Very rarely does flora make the headlines but a few weeks ago the felling of a tree in Northumberland was the main topic of conversation across the land.
The sense of loss, shock and anger in the wake of Sycamore Gap on Hadrian’s Wall being reduced to simply a gap was overwhelming. People were at a loss to explain why someone had cut down this iconic 300-year-old tree, sitting magically in the bowl of a dip, photographed a thousand times, and a backdrop for movies, engagements and the scattering of ashes.
News pictures showed people congregating at the site where police tape had cordoned off the felled tree like a murder scene. Interestingly, specialist tree surgeons collected sawdust so they could match the DNA with any traces of wood chips stuck in the teeth of a suspect’s chainsaw.
All sorts of wacky conspiracy theories were expounded as to who had committed such a deed. A friend of mine said he thought the culprits might be climate protesters who wanted to show the world that trees were under threat by removing a landmark specimen. Fortunately, that appears not to be the case.

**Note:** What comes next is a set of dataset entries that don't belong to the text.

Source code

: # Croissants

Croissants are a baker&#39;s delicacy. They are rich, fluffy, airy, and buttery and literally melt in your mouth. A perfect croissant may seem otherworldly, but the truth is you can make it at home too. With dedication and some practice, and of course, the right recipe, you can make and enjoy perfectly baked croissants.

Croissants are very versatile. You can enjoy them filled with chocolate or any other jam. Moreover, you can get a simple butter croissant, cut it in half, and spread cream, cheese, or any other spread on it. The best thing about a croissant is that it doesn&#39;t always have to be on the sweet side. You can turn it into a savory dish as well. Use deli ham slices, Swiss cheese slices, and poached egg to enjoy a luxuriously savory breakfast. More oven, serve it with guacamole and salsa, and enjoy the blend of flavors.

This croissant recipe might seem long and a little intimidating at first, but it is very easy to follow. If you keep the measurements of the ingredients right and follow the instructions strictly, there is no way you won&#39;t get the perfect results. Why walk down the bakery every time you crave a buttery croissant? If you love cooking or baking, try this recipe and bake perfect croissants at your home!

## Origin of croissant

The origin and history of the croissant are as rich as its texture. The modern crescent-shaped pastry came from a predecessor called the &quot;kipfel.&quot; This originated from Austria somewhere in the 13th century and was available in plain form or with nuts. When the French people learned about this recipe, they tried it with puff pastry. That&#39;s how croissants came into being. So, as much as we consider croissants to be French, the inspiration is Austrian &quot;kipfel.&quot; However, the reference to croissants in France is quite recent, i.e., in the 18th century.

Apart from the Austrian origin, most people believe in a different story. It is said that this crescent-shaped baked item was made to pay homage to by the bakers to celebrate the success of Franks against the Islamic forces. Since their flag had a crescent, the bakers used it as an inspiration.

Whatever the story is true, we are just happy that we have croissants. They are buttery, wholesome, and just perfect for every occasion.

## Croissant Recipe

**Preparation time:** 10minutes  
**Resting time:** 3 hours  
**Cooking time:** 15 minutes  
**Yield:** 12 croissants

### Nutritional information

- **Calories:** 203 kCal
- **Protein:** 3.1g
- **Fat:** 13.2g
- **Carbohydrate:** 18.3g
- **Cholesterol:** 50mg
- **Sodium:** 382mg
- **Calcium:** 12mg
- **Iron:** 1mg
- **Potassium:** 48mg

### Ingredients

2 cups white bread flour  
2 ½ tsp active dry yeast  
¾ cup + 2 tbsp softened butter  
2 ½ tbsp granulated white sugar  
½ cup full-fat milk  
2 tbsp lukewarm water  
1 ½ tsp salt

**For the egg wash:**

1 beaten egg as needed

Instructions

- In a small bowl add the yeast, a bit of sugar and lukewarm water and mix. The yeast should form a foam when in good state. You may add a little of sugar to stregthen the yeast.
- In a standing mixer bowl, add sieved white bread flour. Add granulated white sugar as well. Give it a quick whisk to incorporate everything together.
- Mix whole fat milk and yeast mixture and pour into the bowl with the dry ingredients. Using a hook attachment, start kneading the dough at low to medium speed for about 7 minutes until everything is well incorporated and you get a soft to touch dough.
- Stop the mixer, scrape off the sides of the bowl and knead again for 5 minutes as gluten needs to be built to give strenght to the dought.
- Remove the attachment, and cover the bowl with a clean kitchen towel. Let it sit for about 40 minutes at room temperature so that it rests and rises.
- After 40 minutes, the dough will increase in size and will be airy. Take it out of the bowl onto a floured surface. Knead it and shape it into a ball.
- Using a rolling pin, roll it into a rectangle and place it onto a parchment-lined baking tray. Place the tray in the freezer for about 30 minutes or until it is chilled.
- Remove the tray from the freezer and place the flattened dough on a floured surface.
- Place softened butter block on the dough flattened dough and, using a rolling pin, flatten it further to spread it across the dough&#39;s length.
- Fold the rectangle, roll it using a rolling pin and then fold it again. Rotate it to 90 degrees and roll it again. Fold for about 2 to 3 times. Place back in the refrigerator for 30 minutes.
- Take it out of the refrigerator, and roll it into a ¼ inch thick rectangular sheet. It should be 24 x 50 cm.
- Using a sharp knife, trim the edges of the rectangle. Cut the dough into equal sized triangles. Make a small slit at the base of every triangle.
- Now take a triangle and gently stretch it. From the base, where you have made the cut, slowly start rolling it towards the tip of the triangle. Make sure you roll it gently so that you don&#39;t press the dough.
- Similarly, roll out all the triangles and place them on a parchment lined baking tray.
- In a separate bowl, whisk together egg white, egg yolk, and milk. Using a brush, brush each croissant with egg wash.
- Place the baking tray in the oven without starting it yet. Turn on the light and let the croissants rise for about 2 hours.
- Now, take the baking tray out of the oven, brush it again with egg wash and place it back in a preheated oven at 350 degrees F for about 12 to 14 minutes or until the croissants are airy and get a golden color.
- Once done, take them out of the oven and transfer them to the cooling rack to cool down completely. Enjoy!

What we do know so far is that a 16-year-old boy and a farmer in his 60s have been arrested. It will be fascinating (or downright depressing) to find out what they say their motives were for what appears to be a staggering act of mindless vandalism.
Culture
In the days after the incident, the great and the good were rolled out for commentary. Leading nature writer Robert Macfarlane was interviewed by Radio 4 and said that rather than focus on the individuals who chopped the tree down, we should all examine our own culture, one where nature isn’t valued enough. He evoked W.H. Auden’s brilliant poem Bucolics, which contains the couplet: ‘The trees encountered on a country stroll/ Reveal a lot about a country’s soul’, and the stunning closing line: ‘A culture is no better than its woods’.
Last week, environmentalist George Monbiot was interviewed for a Guardian podcast where he opined that people were so troubled by the felling of the Sycamore Gap tree because for many the act was symbolic of the general threat the natural world faces from man’s activity.
Indeed, the tree was butchered a day before the publication of the 2023 important State of Nature report – a health check on how the UK's wildlife is faring, put together using wildlife data from over 60 conservation organisations. Of the 10,008 species assessed, the research found that an incredible 16% - that’s 1 in 6 - are now at risk of extinction.
Monbiot pointed out that the tree was solitary in the landscape because like the better-known national parks, like the Peaks and the Lake District, the uplands of Northumberland National Park are intensively farmed with sheep, who nibble away at any saplings that take root, giving them no chance of maturing.
Leaves
It is no surprise that if one tree was to make it in this harsh environment it would be a sycamore. The species, that was probably introduced to this country from central Europe sometime in the fifteenth century, is notorious for its ability to flourish anywhere. It does well in urban environments where it is able to deal with pollution, and is now an important tool in maintaining air quality.
Being a non-native tree it does not support a wide variety of wildlife but it does attract huge numbers of aphids, which are an important food source for birds like the house martin. These aphids and the honeydew they produce are responsible for the sticky mess on the bonnets and windscreens of cars parked underneath them.
There are a few sycamores on the Common Lands and they are among the first trees to lose their leaves in autumn. I examined one at the weekend – it’s winged ‘helicopter’ seed pods all dried up and its leaves already brown and blotchy. The sycamore’s leaves are famous troublemakers, derided for making country walks mulchy and probably the ‘wrong kind of leaves’ on rail tracks that cause delays because trains slip on them.
Legacy
So what happens next in the case of the Sycamore Gap tree? Some say the tree should be left to see it can grow again from its stump. Others would like to see a forest planted in its honour.
More generally, if any good is to come from this carve-up, it should act as an emblem around which nature lovers should gather to fight for the wild world. Let’s fill the ‘gap’ that has been left with positive support for rewilding projects and the promotion of wildlife on our own patch.